Nessa manifestação do ano passado, houve um vulto de peso: Macário Correia, antigo presidente das Câmaras de Faro e Tavira (PSD) e ex-secretário de Estado do Ambiente, atual agricultor.

Vítima de furtos em 2022, este ano o cenário é totalmente oposto, como conta ao Sul Informação.

«Este ano, não fui vítima de nenhum furto, nem tenho notícia disso aqui à volta. Os furtos têm a ver obviamente com o valor do objeto: o que não tem valor, não é procurado. Com as alfarrobas a 50 euros, com meia dúzia de baldes junto a uma estrada fazia-se dinheiro. Neste momento, para fazer esses mesmos baldes, têm de andar o dobro do tempo e ganham menos.», diz.

A produção também caiu a pique.

«No ano passado, produzi cerca de 3 mil arrobas – este ano, cerca de 1300. Há árvores a secar, em que o stress hídrico é tanto, que entram no quociente de emurchimento e depois secam, algo que não tinha acontecido no ano anterior», relata.
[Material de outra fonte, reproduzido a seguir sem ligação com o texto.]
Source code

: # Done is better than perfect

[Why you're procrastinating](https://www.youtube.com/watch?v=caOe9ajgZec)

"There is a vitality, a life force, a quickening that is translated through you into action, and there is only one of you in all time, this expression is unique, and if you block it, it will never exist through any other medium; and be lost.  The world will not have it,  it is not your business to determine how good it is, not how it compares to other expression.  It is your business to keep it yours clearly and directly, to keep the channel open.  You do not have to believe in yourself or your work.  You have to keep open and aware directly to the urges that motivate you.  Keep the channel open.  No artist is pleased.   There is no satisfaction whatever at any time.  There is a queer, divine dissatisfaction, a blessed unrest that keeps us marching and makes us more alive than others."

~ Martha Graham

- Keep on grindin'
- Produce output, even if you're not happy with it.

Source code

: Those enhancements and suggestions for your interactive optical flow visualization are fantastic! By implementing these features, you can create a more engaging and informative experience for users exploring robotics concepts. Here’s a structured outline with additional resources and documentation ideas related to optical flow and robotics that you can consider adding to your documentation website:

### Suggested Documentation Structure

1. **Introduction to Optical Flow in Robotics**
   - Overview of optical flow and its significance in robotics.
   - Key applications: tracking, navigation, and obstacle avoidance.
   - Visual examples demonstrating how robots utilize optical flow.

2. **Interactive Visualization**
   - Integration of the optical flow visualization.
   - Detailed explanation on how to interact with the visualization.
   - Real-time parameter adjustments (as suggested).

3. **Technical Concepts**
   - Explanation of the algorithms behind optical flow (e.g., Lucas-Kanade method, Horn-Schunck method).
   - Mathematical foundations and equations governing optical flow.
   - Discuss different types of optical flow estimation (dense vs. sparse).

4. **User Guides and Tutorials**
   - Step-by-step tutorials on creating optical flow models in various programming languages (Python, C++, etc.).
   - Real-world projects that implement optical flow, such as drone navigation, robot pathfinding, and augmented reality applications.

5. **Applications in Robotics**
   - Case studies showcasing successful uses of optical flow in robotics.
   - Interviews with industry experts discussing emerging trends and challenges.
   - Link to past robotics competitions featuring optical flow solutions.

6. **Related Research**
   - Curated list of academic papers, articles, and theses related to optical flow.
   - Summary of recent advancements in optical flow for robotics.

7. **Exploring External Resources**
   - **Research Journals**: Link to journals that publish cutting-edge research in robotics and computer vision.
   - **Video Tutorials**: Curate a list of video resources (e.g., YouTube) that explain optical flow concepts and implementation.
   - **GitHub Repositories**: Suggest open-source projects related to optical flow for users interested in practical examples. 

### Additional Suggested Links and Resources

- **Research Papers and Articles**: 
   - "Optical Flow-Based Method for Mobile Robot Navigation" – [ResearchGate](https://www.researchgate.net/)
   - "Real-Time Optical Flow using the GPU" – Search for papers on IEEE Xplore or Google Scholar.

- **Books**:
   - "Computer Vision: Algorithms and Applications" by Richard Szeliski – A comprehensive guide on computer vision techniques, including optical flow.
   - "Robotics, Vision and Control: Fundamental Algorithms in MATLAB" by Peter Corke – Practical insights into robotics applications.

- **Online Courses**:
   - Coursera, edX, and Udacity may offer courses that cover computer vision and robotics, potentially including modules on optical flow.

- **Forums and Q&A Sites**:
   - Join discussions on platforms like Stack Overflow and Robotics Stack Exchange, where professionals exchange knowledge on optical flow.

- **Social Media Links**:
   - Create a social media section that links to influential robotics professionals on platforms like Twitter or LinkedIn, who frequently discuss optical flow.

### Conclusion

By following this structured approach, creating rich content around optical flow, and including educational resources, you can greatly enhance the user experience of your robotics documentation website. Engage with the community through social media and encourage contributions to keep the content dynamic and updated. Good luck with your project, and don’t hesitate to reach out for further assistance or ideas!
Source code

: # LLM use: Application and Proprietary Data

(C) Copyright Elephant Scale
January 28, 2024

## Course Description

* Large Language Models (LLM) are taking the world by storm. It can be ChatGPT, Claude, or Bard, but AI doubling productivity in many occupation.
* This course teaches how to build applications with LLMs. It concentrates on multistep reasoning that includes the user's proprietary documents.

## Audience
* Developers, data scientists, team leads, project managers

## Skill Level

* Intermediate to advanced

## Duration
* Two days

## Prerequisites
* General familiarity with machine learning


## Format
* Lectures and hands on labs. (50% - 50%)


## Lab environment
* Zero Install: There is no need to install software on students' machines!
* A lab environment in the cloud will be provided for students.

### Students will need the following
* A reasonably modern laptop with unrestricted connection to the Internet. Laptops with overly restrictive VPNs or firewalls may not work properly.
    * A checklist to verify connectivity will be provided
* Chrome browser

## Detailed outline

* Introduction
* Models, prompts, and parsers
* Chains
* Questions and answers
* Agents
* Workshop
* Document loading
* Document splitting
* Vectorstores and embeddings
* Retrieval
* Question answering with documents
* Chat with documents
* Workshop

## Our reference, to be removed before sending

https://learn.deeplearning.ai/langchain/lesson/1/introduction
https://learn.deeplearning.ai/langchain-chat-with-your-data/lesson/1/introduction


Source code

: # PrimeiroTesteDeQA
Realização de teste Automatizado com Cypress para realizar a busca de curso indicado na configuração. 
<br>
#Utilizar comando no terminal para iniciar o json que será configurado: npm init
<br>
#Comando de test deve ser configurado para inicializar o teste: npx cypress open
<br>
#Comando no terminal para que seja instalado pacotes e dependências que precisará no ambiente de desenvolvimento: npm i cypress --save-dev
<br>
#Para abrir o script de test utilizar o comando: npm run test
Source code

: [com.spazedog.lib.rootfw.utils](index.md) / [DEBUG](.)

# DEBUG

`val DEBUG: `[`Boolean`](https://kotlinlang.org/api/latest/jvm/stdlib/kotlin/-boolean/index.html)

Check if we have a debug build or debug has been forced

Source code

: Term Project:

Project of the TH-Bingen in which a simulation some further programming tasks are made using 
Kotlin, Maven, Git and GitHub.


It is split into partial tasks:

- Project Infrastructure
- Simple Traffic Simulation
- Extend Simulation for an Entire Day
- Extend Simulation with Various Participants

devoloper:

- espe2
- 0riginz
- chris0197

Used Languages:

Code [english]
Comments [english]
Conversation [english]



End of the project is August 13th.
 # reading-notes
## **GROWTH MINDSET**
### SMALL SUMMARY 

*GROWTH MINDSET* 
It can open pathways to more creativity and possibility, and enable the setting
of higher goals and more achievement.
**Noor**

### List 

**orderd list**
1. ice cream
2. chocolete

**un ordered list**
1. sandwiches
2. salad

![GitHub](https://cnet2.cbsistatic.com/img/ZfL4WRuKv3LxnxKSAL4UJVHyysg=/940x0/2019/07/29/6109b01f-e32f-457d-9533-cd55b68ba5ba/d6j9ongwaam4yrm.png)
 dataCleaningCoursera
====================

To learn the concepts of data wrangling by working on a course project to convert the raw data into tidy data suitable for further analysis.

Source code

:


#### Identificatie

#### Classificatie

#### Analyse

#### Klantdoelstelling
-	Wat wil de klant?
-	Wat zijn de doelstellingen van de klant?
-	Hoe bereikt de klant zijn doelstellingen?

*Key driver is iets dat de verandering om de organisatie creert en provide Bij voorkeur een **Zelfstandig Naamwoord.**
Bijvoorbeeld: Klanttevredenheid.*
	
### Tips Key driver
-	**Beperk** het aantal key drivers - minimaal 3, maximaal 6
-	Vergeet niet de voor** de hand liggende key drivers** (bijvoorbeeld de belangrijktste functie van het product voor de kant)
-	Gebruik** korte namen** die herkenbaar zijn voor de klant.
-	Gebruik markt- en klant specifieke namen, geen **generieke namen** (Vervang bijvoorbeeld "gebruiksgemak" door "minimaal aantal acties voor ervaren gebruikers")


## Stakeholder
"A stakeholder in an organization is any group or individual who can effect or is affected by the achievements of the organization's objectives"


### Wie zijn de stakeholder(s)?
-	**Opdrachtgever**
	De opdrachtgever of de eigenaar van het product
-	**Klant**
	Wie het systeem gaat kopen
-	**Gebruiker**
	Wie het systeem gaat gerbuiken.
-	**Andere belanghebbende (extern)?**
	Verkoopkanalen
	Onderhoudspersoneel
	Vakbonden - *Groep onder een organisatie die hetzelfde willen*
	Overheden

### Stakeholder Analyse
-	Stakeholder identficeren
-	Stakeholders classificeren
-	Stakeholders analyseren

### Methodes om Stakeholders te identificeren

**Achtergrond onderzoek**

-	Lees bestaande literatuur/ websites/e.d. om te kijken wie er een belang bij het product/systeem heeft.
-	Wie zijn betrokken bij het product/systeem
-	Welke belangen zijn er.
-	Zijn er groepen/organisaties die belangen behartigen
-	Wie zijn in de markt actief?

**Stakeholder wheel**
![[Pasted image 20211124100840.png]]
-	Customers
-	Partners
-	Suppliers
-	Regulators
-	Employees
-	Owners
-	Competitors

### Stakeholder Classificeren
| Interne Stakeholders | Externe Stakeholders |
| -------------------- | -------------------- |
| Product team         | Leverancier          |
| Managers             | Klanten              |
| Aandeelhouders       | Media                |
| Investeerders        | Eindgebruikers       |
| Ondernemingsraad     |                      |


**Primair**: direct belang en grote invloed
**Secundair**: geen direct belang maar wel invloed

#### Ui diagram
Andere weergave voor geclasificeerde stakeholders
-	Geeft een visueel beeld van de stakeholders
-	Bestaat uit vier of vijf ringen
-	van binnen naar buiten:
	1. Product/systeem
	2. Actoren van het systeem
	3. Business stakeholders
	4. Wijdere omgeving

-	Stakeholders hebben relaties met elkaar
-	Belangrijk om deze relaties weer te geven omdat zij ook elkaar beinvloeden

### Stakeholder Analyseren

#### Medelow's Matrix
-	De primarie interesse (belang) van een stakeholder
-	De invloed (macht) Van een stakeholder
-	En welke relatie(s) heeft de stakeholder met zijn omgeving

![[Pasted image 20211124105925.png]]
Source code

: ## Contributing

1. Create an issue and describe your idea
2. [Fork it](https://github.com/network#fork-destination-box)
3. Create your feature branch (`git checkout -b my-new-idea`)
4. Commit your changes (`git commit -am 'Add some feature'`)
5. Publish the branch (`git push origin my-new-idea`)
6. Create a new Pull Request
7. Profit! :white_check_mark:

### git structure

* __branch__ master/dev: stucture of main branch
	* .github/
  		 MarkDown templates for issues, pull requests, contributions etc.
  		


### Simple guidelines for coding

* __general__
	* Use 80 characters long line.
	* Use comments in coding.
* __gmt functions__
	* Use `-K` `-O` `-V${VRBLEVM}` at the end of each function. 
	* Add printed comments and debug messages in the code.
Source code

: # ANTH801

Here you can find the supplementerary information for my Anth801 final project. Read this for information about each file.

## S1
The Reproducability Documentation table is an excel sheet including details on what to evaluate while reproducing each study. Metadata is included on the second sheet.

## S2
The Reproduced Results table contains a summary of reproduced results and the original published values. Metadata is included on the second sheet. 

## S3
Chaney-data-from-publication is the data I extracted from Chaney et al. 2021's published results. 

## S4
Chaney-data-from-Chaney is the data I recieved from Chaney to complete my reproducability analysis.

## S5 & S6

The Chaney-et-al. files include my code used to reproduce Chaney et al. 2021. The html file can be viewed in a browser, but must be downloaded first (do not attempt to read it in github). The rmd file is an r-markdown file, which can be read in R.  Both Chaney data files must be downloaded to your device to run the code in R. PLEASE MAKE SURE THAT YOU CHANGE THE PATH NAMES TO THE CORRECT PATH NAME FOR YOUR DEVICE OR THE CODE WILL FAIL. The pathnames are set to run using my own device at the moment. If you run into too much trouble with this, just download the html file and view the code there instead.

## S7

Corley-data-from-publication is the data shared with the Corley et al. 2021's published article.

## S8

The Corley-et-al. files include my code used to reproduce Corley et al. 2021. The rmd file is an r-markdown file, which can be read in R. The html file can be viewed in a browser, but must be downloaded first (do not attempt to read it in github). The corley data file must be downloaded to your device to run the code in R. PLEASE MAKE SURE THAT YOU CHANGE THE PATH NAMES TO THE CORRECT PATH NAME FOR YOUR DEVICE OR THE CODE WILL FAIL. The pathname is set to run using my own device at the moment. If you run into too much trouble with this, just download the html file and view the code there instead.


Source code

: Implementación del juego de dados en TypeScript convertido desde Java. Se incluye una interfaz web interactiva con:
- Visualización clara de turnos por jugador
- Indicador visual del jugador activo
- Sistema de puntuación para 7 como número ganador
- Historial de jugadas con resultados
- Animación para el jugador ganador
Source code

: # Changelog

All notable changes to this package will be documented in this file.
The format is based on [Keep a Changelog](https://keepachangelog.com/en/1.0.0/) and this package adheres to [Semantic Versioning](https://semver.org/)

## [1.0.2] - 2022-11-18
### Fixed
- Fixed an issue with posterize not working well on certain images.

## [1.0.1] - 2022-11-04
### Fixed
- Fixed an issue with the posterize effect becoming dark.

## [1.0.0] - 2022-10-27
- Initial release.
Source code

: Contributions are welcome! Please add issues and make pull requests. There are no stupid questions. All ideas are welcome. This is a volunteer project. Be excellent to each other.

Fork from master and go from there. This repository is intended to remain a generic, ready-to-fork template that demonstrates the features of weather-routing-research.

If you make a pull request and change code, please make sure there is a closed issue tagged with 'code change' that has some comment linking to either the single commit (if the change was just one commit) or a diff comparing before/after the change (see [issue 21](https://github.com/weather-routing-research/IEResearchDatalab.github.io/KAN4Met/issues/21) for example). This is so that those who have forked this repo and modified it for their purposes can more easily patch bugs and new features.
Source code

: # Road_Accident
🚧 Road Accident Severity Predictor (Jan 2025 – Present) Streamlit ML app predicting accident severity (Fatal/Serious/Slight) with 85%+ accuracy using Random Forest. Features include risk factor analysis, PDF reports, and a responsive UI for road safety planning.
A juntar a estas dificuldades, o preço da mão de obra também subiu.

 

 

 

 

«Não andamos a mendigar apoios, sabemos das oscilações, mas a verdade é que, quem trabalha em agricultura, tem visto os preços dos seus produtos a baixar», diz.

Segundo o antigo autarca, o grande problema do mercado está «na absorção da semente» que é o «mais valioso» da alfarroba.

«Dizem-me alguns especialistas que terá havido uma mudança de agulha, por parte dos industriais das químicas de ponta, que usavam a semente de alfarroba para estabilização de processos químicos e que, entretanto, estão a procurar alternativa devido ao preço dos últimos anos», explica.

A queda da produção, o preço atual, as perspetivas… tudo concorre para os receios de Macário Correia.

«Eu fiz pomares de alfarrobeira e tinha neles uma certa esperança. Mas agora, vejo-os com preocupação», conclui.